> What is required
Each line of the records that holds the word "cold" should be copied out.

[Source records]
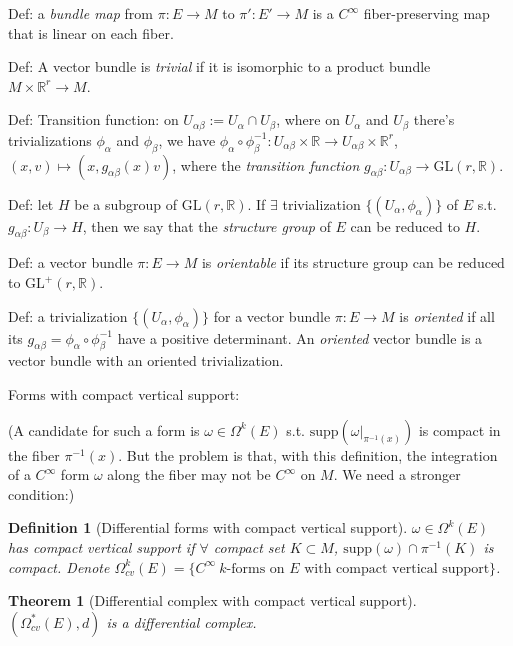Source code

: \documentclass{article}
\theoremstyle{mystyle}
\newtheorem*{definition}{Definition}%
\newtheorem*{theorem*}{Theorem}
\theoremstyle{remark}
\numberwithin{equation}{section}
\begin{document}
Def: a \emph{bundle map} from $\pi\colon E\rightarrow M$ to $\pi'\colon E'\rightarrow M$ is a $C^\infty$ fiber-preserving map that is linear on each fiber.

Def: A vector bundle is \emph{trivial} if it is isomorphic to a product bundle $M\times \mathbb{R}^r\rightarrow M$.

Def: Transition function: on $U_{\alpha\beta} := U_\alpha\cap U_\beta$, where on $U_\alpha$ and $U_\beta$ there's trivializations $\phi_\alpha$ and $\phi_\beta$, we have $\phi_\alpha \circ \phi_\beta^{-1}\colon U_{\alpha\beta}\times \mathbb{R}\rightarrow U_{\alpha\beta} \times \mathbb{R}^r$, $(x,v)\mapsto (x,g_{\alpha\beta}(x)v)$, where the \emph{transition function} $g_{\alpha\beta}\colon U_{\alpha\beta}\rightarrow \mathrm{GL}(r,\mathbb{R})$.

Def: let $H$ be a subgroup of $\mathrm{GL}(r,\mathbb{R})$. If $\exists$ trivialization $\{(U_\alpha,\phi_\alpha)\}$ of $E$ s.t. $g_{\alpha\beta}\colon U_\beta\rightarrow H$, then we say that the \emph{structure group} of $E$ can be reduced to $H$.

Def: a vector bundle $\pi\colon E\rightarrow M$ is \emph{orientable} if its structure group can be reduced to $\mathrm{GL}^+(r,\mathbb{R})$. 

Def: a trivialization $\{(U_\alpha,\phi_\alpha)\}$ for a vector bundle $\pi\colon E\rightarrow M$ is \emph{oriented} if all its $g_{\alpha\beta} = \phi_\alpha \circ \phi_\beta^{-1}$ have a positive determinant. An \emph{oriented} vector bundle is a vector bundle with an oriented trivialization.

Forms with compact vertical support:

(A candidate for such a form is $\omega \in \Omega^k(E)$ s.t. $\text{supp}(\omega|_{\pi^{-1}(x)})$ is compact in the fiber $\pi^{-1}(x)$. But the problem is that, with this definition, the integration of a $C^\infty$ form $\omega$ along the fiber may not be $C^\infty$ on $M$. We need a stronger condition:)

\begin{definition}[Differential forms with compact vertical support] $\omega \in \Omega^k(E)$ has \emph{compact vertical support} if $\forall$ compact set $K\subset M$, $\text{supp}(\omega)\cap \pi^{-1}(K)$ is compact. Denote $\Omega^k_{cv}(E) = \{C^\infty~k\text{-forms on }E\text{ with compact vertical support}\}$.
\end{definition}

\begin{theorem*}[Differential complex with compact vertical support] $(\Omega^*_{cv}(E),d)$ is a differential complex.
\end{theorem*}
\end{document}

* * *

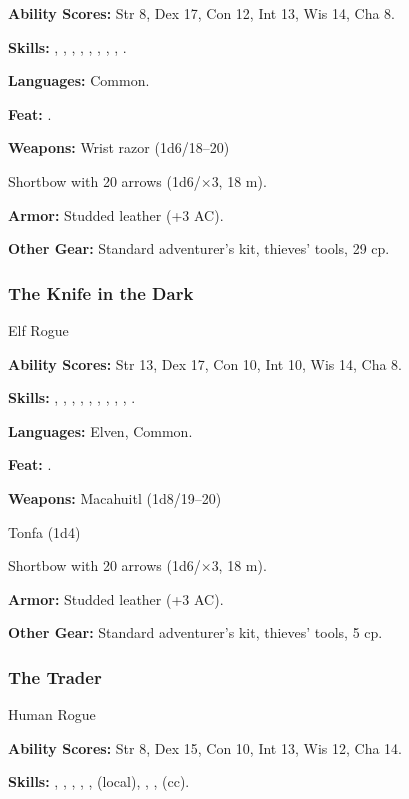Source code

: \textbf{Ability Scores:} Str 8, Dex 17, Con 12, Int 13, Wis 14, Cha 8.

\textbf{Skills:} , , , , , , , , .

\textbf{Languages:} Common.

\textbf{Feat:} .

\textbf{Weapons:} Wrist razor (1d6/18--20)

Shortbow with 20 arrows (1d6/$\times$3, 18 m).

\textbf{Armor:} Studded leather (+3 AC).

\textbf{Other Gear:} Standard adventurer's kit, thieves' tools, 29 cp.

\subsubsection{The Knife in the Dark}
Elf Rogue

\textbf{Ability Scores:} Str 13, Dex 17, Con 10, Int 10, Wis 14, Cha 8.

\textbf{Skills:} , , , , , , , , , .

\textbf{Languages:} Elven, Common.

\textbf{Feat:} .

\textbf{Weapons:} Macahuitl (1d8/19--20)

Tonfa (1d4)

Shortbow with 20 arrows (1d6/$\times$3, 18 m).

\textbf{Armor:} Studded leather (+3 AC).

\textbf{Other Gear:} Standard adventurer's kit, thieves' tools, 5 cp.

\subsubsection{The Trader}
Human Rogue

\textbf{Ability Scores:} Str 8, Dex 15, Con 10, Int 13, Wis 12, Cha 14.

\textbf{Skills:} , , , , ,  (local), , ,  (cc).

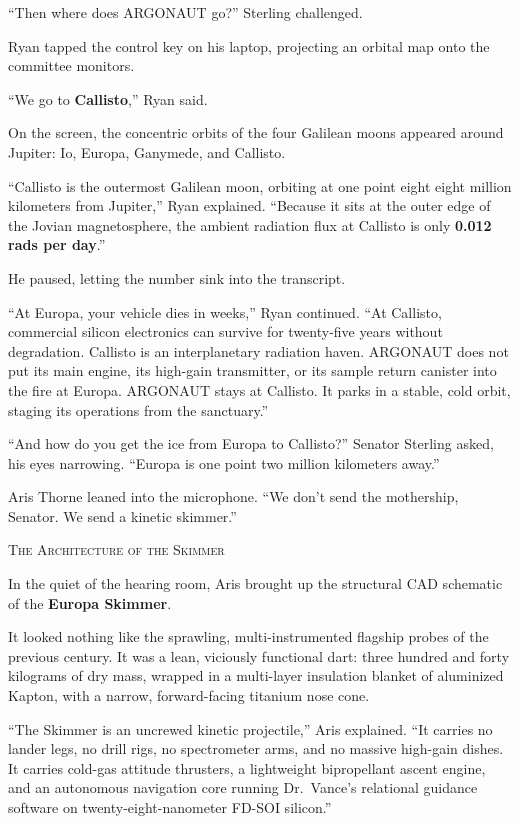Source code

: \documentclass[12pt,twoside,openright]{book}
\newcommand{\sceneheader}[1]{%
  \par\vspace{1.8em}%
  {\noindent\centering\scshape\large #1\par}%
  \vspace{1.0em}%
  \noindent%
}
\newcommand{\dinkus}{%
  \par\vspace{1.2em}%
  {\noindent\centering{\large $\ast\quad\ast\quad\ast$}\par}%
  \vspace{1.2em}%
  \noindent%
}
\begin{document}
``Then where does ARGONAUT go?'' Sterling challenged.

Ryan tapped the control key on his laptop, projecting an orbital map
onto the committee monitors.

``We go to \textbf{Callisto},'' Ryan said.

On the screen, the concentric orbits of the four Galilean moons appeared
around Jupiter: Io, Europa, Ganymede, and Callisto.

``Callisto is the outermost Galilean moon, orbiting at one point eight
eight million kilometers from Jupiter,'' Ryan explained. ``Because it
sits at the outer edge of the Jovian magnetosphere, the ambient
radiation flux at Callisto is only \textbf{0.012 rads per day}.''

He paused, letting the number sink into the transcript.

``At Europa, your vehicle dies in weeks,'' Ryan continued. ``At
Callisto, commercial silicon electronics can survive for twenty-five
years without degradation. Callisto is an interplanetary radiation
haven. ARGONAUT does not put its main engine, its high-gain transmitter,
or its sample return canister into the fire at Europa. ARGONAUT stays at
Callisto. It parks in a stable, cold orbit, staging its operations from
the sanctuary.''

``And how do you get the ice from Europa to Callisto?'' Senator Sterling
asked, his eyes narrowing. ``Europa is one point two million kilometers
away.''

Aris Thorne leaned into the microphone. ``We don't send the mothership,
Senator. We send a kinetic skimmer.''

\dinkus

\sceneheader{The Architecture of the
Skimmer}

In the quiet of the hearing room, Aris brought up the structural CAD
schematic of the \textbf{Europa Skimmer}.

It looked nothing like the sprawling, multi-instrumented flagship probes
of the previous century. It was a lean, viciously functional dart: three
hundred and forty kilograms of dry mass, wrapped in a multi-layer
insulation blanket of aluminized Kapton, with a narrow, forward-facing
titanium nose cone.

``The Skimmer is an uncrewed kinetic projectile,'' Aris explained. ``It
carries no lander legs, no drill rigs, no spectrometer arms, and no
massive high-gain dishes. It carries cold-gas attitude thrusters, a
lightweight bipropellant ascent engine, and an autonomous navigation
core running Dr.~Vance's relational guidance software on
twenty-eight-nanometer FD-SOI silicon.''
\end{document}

> Result of this task
Callisto. It parks in a stable, cold orbit, staging its operations from
massive high-gain dishes. It carries cold-gas attitude thrusters, a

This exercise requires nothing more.